The holiday season has been a productive one for me this year in terms of barreling through some reading I wanted to do. The latest casualty of my war on unread books was The Science of Success: How Market-Based Management Built the World's Largest Private Company, by billionaire Charles Koch, CEO of Koch Industries.

I've read a number of management books at this point in my life and so I want to say up front that I typically find them to be boring, clich├ęd and overly-general to the point of being almost worthless. It's led me to wonder if good management isn't more of an art than a science. But, I figured it isn't often you have the chance to read management strategy from a guy who employs about 80,000 people and is a personal billionaire himself, so I decided to give The Science of Success a shot.

First, the bad: this is definitely a management book. It wasn't exactly thrilling to read, it's filled with quotes and cliches (aka "Other People's Wisdom") and it manages to be pretty general.

The book isn't a complete failure, however. While it wasn't thrilling, it wasn't pass-out-on-the-couch-head-tilted-back-90-degrees boring, either. The quotes that were picked were well chosen, relevant and at times inspirational. My favorite was the elder Fred Koch advising his son, the author, upon joining the family business, "I hope your first deal is a loser, otherwise you'll think you're a lot smarter than you are."

Consider me sufficiently humbled at this point, to the point that a bit of success would be a most welcome surprise!

As for the generality, Koch at least tried to provide specific examples of the principles being applied in his business here and there.

Overall, the book falls short of true value. Charles Koch is no idiot and I don't think that my lack of enthusiasm for his book says anything about his business acumen. I just think there's more to how he runs his company than what he provides in this short summary of Market-Based Management principles.

I give it a 3/5. Political without being polemical, built on a sound foundation of free market economic theory, it still has trouble overcoming the tendency toward painting with broad strokes on a small canvas. I got the most out of Chapter 7, Incentives.
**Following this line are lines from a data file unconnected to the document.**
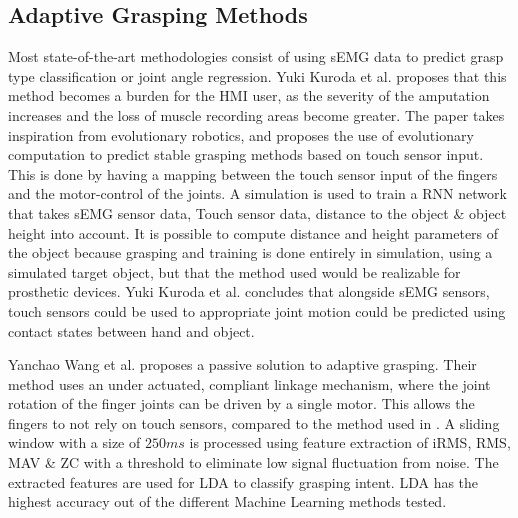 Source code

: \documentclass[../main.tex]{subfiles}
\begin{document}
\subsection{Adaptive Grasping Methods}
Most state-of-the-art methodologies consist of using sEMG data to predict grasp type classification or joint angle regression.
Yuki Kuroda et al. \cite{Yuki2023} proposes that this method becomes a burden for the \gls{HMI} user, as the severity of the amputation increases and the loss of muscle recording areas become greater.
The paper takes inspiration from evolutionary robotics, and proposes the use of evolutionary computation to predict stable grasping methods based on touch sensor input.
This is done by having a mapping between the touch sensor input of the fingers and the motor-control of the joints.
A simulation is used to train a \gls{RNN} network that takes sEMG sensor data, Touch sensor data, distance to the object \& object height into account.
It is possible to compute distance and height parameters of the object because grasping and training is done entirely in simulation, using a simulated target object, but that the method used would be realizable for prosthetic devices. 
Yuki Kuroda et al. \cite{Yuki2023} concludes that alongside sEMG sensors, touch sensors could be used to appropriate joint motion could be predicted using contact states between hand and object.

Yanchao Wang et al. \cite{YanchaoWang2022} proposes a passive solution to adaptive grasping.
Their method uses an under actuated, compliant linkage mechanism, where the joint rotation of the finger joints can be driven by a single motor.
This allows the fingers to not rely on touch sensors, compared to the method used in \cite{Yuki2023}.
A sliding window with a size of $250ms$ is processed using feature extraction of \gls{iRMS}, \gls{RMS}, \gls{MAV} \& \gls{ZC} with a threshold to eliminate low signal fluctuation from noise.
The extracted features are used for \gls{LDA} to classify grasping intent. 
LDA has the highest accuracy out of the different Machine Learning methods tested.
\end{document}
Somewhere better to go for management principles?
You may be wondering where, if not in the management principles book of a billionaire, one might find the most instructive lessons on sound management?
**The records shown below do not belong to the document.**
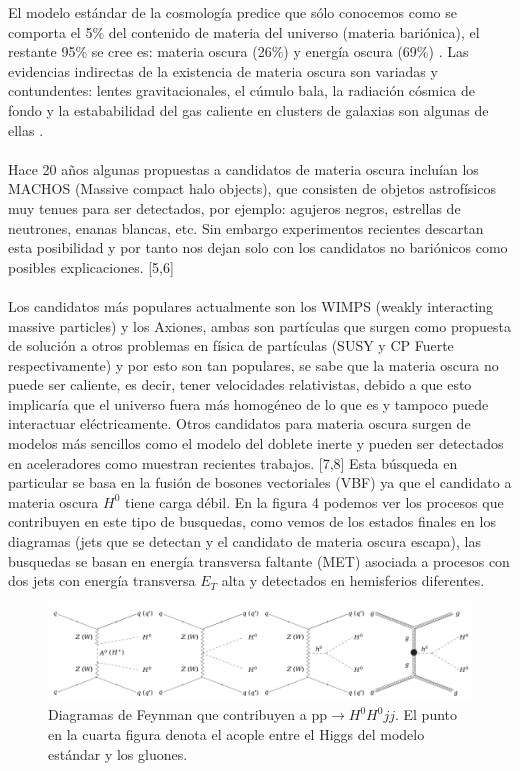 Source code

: El modelo estándar de la cosmología predice que sólo conocemos como se comporta el 5\% del contenido de materia del universo (materia bariónica), el restante 95\% se cree es: materia oscura (26\%) y energía oscura (69\%) \cite{Ade:2015xua}. Las evidencias indirectas de la existencia de materia oscura son variadas y contundentes: lentes gravitacionales, el cúmulo bala, la radiación cósmica de fondo y la estababilidad del gas caliente en clusters de galaxias son algunas de ellas \cite{Freese:2017idy}. 
\\
\\
Hace 20 años algunas propuestas a candidatos de materia oscura incluían los MACHOS (Massive compact halo objects), que consisten de objetos astrofísicos muy tenues para ser detectados, por ejemplo: agujeros negros, estrellas de neutrones, enanas blancas, etc. Sin embargo experimentos recientes descartan esta posibilidad y por tanto nos dejan solo con los candidatos no bariónicos como posibles explicaciones. [5,6]
\\
\\
Los candidatos más populares actualmente son los WIMPS (weakly interacting massive particles) y los Axiones, ambas son partículas que surgen como propuesta de solución a otros problemas en física de partículas (SUSY y CP Fuerte respectivamente) y por esto son tan populares, se sabe que la materia oscura no puede ser caliente, es decir, tener velocidades relativistas, debido a que esto implicaría que el universo fuera más homogéneo de lo que es y tampoco puede interactuar eléctricamente. Otros candidatos para materia oscura surgen de modelos más sencillos como el modelo del doblete inerte y pueden ser detectados en aceleradores como muestran recientes trabajos. [7,8] Esta búsqueda en particular se basa en la fusión de bosones vectoriales (VBF) ya que el candidato a materia oscura $H^0$ tiene carga débil. En la figura 4 podemos ver los procesos que contribuyen en este tipo de busquedas, como vemos de los estados finales en los diagramas (jets que se detectan y el candidato de materia oscura escapa), las busquedas se basan en energía transversa faltante (MET) asociada a procesos con dos jets con energía transversa $E_T$ alta y detectados en hemisferios diferentes.
\begin{figure}
	\centering
	\includegraphics[width=15cm]{F4.png}
	\caption{\label{fig:frog} Diagramas de Feynman que contribuyen a pp$\rightarrow H^0H^0 jj$. El punto en la cuarta figura denota el acople entre el Higgs del modelo estándar y los gluones.}
\end{figure}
Believe it or not, I suggest history books. They hold the totality of human experience and at some point you will encounter nearly every management virtue and folly ever made, for human nature is both timeless and unchanging.

Consider the multiplicity of lessons taught by just one brief, paraphrased example from a chapter on the Egyptian pharoahs in Will Durant's Our Oriental Heritage--Ikhnaton, a pharaoh of the 18th Dynasty of Egypt, decided to change the religious culture of Egypt from a polytheistic tradition to a monotheistic one, built a brand new capital city and attempted to remove references to past gods and traditions from official records.
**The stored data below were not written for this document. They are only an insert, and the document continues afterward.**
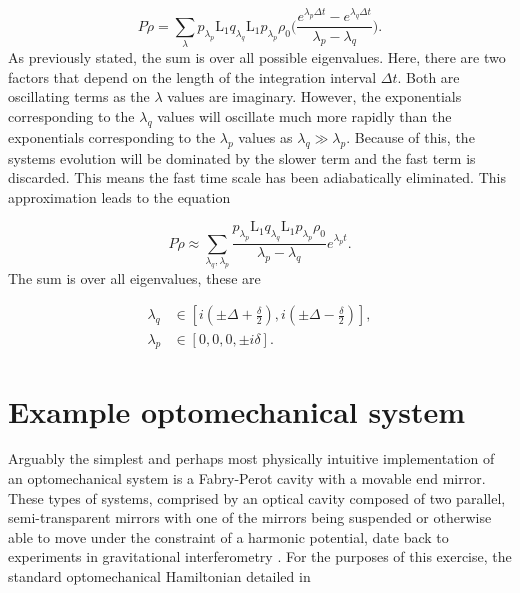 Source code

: \documentclass[12pt]{article}
\begin{document}
\begin{equation}
    P\dot{\rho}=\sum_{\lambda} p_{\lambda_p} \mathrm{L}_1  q_{\lambda_q}\mathrm{L}_1p_{\lambda_p} \rho_0\Bigg(\frac{e^{\lambda_p\Delta t}-e^{\lambda_q \Delta t}}{\lambda_p-\lambda_q}\Bigg).
\end{equation} As previously stated, the sum is over all possible eigenvalues. Here, there are two factors that depend on the length of the integration interval $\Delta t$. Both are oscillating terms as the $\lambda$ values are imaginary. However, the exponentials corresponding to the $\lambda_q$ values will oscillate much more rapidly than the exponentials corresponding to the $\lambda_p$ values as $\lambda_q \gg \lambda_p$. Because of this, the systems evolution will be dominated by the slower term and the fast term is discarded. This means the fast time scale has been adiabatically eliminated. This approximation leads to the equation

\begin{equation}\label{eq:ProyectedEqAfterAdiabatic}
    P\dot{\rho} \approx \sum_{\lambda_q,\lambda_p} \frac{p_{\lambda_p} \mathrm{L}_1  q_{\lambda_q}\mathrm{L}_1p_{\lambda_p}\rho_0}{\lambda_p-\lambda_q} e^{\lambda_p t}.
\end{equation} The sum is over all eigenvalues, these are

\begin{align*}
    \lambda_q &\in [ i(\pm\Delta+\frac{\delta}{2}), i(\pm\Delta - \frac{\delta}{2} )],\\
    \lambda_p &\in [0,0,0, \pm i\delta].
\end{align*}
    


\section{Example optomechanical system}\label{sec:ExampleSystem}

Arguably the simplest and perhaps most physically intuitive implementation of an optomechanical system is a Fabry-Perot cavity with a movable end mirror. These types of systems, comprised by an optical cavity composed of two parallel, semi-transparent mirrors with one of the mirrors being suspended or otherwise able to move under the constraint of a harmonic potential, date back to experiments in gravitational interferometry \cite{AbramoviciLIGO1992}. For the purposes of this exercise,  the standard optomechanical Hamiltonian detailed in \cite{LawMovingMirror1995}
\end{document}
In so doing, he offended nearly the entire class of the wealthy, powerful and influential Egyptian priesthood who had built their public reputation on the polytheistic tradition. Additionally, he offended many common Egyptians who loved and revered his father, the previous pharaoh, and the old traditions he had strengthened, when Ikhnaton attempted to wipe his father and his father's influence from monuments and records. Finally, he ruined many businesses and merchants when he shifted the center of commercial activity to his new capital city.

Suffice it to say, Ikhnaton proved unpopular over time and when he died, the priesthood made a concerted and successful effort to return the country to the old ways, in turn erasing Ikhnaton and his achievements from monuments, records and the collective memory.

Can you see some lessons here in managing people, reforming and implementing change in large social organizations and dealing with the incentives of entrenched, entitled special interest groups?